Bundeskanzlerin Angela Merkel beim Großen Zapfenstreich zu ihrem Ausscheiden aus dem Amt
So viele Krisen wie nie
Daran hat sich Deutschlands erste Bundeskanzlerin selbst gehalten: Auch mit schwierigen Rivalen wie Putin, Erdogan oder Chinas Präsident Xi ließ sie den Gesprächsfaden nie abreißen. Keiner ihrer Amtsvorgänger musste so viele Krisen wie sie bewältigen: erst die Finanz- und dann die Euro-Krise, Ukraine-Krieg und Flüchtlingskrise, Brexit und Corona-Krise.
An ihrem letzten Amtstag ist die Corona-Lage in Deutschland schlimmer denn je. Die Sieben-Tage-Inzidenz liegt bei 439. Merkel, die von Beginn an mahnte, die Lage ernst zu nehmen, macht in ihrer Abschiedsrede den Bundesbürgern dennoch Mut: "Ich bin überzeugt, dass wir die Zukunft auch weiterhin dann gut gestalten können, wenn wir uns nicht mit Missmut, mit Missgunst, mit Pessimismus, sondern mit Fröhlichkeit im Herzen an die Arbeit machen."

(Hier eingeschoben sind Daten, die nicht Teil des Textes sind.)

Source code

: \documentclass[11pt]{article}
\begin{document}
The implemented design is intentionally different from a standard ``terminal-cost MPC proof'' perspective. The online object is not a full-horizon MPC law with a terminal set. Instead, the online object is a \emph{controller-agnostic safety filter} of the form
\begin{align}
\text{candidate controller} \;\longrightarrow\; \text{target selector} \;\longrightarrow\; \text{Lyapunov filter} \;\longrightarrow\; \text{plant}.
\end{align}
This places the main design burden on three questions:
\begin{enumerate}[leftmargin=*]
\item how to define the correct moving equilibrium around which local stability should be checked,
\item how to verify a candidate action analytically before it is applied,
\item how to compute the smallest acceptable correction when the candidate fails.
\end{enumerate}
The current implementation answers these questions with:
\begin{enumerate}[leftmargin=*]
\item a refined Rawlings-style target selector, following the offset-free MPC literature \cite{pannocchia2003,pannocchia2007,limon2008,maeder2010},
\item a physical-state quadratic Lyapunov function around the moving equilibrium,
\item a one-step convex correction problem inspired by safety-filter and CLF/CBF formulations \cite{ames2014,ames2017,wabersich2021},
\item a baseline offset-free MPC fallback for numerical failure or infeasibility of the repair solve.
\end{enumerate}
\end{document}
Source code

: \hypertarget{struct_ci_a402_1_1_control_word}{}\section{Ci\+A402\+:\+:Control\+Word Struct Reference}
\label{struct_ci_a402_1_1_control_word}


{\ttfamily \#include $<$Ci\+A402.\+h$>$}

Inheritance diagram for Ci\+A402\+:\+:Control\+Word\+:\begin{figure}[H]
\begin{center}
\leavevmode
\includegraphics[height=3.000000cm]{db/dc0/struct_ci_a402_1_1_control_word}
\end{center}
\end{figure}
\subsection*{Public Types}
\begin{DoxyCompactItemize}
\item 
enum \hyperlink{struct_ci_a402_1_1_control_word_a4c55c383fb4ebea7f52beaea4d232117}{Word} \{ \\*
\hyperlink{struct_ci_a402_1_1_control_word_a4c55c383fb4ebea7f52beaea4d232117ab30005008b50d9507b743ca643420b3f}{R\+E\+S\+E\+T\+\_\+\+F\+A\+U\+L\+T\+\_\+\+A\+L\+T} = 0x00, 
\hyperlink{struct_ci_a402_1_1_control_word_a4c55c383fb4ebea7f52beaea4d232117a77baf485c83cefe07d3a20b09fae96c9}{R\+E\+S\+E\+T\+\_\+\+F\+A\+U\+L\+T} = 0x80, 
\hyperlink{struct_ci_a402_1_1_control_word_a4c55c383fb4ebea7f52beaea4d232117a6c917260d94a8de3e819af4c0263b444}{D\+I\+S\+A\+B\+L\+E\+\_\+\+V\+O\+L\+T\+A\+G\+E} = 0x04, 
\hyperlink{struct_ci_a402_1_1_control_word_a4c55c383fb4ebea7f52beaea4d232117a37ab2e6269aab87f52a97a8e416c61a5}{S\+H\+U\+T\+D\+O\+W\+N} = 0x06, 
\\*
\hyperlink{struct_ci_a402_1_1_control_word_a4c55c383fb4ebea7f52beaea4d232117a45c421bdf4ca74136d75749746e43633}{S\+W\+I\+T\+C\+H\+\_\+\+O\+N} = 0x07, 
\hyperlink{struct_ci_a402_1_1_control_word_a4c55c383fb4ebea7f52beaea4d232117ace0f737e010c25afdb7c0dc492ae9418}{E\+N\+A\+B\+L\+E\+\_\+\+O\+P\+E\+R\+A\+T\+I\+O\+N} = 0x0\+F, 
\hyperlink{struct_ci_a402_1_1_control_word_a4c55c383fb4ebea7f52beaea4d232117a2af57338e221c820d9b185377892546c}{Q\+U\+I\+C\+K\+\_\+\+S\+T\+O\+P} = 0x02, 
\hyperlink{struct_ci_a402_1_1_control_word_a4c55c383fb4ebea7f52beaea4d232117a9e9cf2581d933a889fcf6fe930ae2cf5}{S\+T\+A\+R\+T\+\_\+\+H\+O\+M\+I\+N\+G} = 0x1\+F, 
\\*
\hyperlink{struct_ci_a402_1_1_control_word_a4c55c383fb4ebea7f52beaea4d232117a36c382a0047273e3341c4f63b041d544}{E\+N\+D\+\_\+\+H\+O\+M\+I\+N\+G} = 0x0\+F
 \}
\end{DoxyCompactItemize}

"Schauen wir mal, wo ich auftauche"
In den Wochen nach der Bundestagswahl sorgt die scheidende Kanzlerin für eine reibungslose Machtübergabe. Ihren Nachfolger Olaf Scholz nimmt sie schon beim G20-Gipfel in Rom zu allen Gesprächen mit. Die unaufgeregte und professionelle Art des Machtwechsels in Deutschland wird weltweit gelobt.
Bis zum letzten Tag im Kanzleramt spricht Merkel nicht gern über das, was danach kommt. Einen kleinen Einblick gab sie im Juli Studierenden der Johns Hopkins Universität in Baltimore. Erstmal wolle sie überlegen, was sie eigentlich interessiert und "dann werde ich vielleicht versuchen, was zu lesen. Dann werden mir die Augen zufallen, weil ich müde bin. Dann werde ich ein bisschen schlafen, und dann schauen wir mal, wo ich auftauche."
Nächstes Projekt: Memoiren schreiben
Auf jeden Fall will Merkel reisen. Sie könne sich vorstellen, im Ruhestand all jene Städte zu besuchen - so Merkel in einem Interview - in denen sie einen Ehrendoktor bekommen hat. Das wären dann 19 Städtetouren: von New York und Baltimore über Jerusalem und Haifa, bis nach Seoul und Nanjing in China.
Ein weiteres politisches Amt strebt Merkel nicht an. Ihre langjährige Büroleiterin Beate Baumann verriet kürzlich, was sie und ihre Chefin in den nächsten zwei bis drei Jahren gemeinsam vorhaben: Merkels politische Memoiren schreiben - und zwar ohne Ghostwriter. Genügend Stoff für ihr Buch hat sie: In ihrer 16-jährigen Amtszeit erlebte Merkel vier US-Präsidenten, vier Präsidenten aus Frankreich, neun aus Italien und sie hatte mit acht SPD-Vorsitzenden plus Interimschefs zu tun. Kein Zweifel: In diesem Jahr ging eine Ära zu Ende. Und irgendwann verschwindet auch ihr Abschiedssong aus den Ohren.